Im folgenden wird nur eine Interpretation im Sinne von a) geleistet. Die Zielsetzung b) setzt die Erstellung individueller Profile voraus, die hier nicht durchgeführt werden kann.

Inhalte: Die Resultate auf beiden Matrizen weisen die Komponente "Inhalte" als diejenige aus, bei der die Studentinnen überwiegend Zufriedenheit äußern. Fast alle Teilnehmerinnen sind der Meinung, daß die behandelten Inhalte klare Informationen vermitteln, sinnvolle Praxis beinhalten und informative Rückkoppelungen anbieten. Die große Mehrheit der Teilnehmerinnen ist zufrieden mit den informierenden und ergebnisorientierten Rückkoppelungen auf der Ebene der Lehrinhalte.

Die Studentinnen nennen einige wenige Probleme in Bezug auf Lehrinhalte, doch in der Mehrheit erkennen sie die Vorteile des innovativen Studienganges an. Wie auch die Lehrerinnen akzeptieren sie die curriculare Planung des Studienprogramms. Sie vertrauen den Koordinatorinnen und bleiben passiv in ihrem informierenden und ergebnisorientierten Rückkoppelungsverhalten, weil sie keinen Bedarf dazu haben.

Doch viele Studentinnen sind der Meinung, daß sie nicht ermutigt werden, ihre eigenen berufspraktischen Erfahrungen in die inhaltliche Arbeit des ATM Kurses einzubringen.

Teils äußern sie ihre Kritik, teils bleiben sie passiv.

Aus curricularer Perspektive steht der ATM Studiengang vor dem Problem, alle Teilnehmerinnen in die OCAP Handlungskompetenzen einzuführen.

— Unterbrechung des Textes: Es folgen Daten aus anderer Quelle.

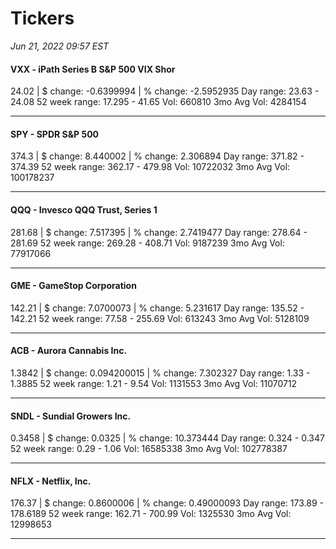 # Tickers
*Jun 21, 2022 09:57 EST*

#### VXX - iPath Series B S&P 500 VIX Shor
24.02 | $ change: -0.6399994 | % change: -2.5952935
Day range: 23.63 - 24.08 52 week range: 17.295 - 41.65
Vol: 660810 3mo Avg Vol: 4284154

---

#### SPY - SPDR S&P 500
374.3 | $ change: 8.440002 | % change: 2.306894
Day range: 371.82 - 374.39 52 week range: 362.17 - 479.98
Vol: 10722032 3mo Avg Vol: 100178237

---

#### QQQ - Invesco QQQ Trust, Series 1
281.68 | $ change: 7.517395 | % change: 2.7419477
Day range: 278.64 - 281.69 52 week range: 269.28 - 408.71
Vol: 9187239 3mo Avg Vol: 77917066

---

#### GME - GameStop Corporation
142.21 | $ change: 7.0700073 | % change: 5.231617
Day range: 135.52 - 142.21 52 week range: 77.58 - 255.69
Vol: 613243 3mo Avg Vol: 5128109

---

#### ACB - Aurora Cannabis Inc.
1.3842 | $ change: 0.094200015 | % change: 7.302327
Day range: 1.33 - 1.3885 52 week range: 1.21 - 9.54
Vol: 1131553 3mo Avg Vol: 11070712

---

#### SNDL - Sundial Growers Inc.
0.3458 | $ change: 0.0325 | % change: 10.373444
Day range: 0.324 - 0.347 52 week range: 0.29 - 1.06
Vol: 16585338 3mo Avg Vol: 102778387

---

#### NFLX - Netflix, Inc.
176.37 | $ change: 0.8600006 | % change: 0.49000093
Day range: 173.89 - 178.6189 52 week range: 162.71 - 700.99
Vol: 1325530 3mo Avg Vol: 12998653

---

Da die berufspraktischen Ausbildungsstätten zu sehr unterschiedlichen Erfahrungen führen, muß der schulische Unterricht Ausgleich schaffen. Zeitknappheit und Stoffülle prägen die schulische Ausbildung.

Bewertung: Über Bewertungsverfahren klagen die Studenten laut etwas mehr als über Lehrinhalte, doch sind sie überwiegend zufrieden. Die Mehrheit sagt, daß Leistungsüberprüfungen klare Informationen geben und sinnvolle Praxis darstellen. Nicht ganz so eindeutig positiv stellt sich die Komponente "Bewertung" dar, wenn sie den Funktionen guten Unterrichts "starke Motivation" und "informative Rückkoppelung" gegenübergestellt wird.

Es wird deutlich, daß Motivation und Zeiteinteilung für alle drei Komponenten des Lehr- und Lernprozesses problematisch von den Studierenden gesehen werden.

Die Lehrer nennen aus ihrer Sicht keine Probleme mit Bewertungsverfahren. Verschiedene Testformen (Computeranwendungen, Begriffsdefinitionen, True-False-Quizzes) und Verhaltensbeurteilungen (Anwesenheit, Arbeitsorganisation, Tagesnote für Verhalten, Kleiderordnung) dienen der Findung von Noten.

Methoden: Die Ergebnisse verweisen auf eine überwiegende Zufriedenheit der Teilnehmerinnen mit Motivationen und klaren Informationen, die sie aus der methodischen Arbeit gewinnen.

Die Studentinnen legen ein aktives Rückkoppelungsverhalten an den Tag, um klare Informationen über den Sinn der angewendeten Methoden und die gestellten Erwartungen zu erhalten.

Die OCAP Listen dienen als Grundlage für die methodische Arbeit im Kurs, denn es gilt, bei allen Teilnehmerinnen die vorgeschriebenen Handlungskompetenzen zu entwickeln.

Doch insgesamt fallen die meisten kritischen Bemerkungen der Teilnehmerinnen auf den Bereich der Unterrichtsmethoden. Nur die Hälfte der Studentinnen stimmt zu, daß ihnen genug Zeit und Gelegenheit zur Verfügung stehen, um das neue Material zu erlernen und anzuwenden.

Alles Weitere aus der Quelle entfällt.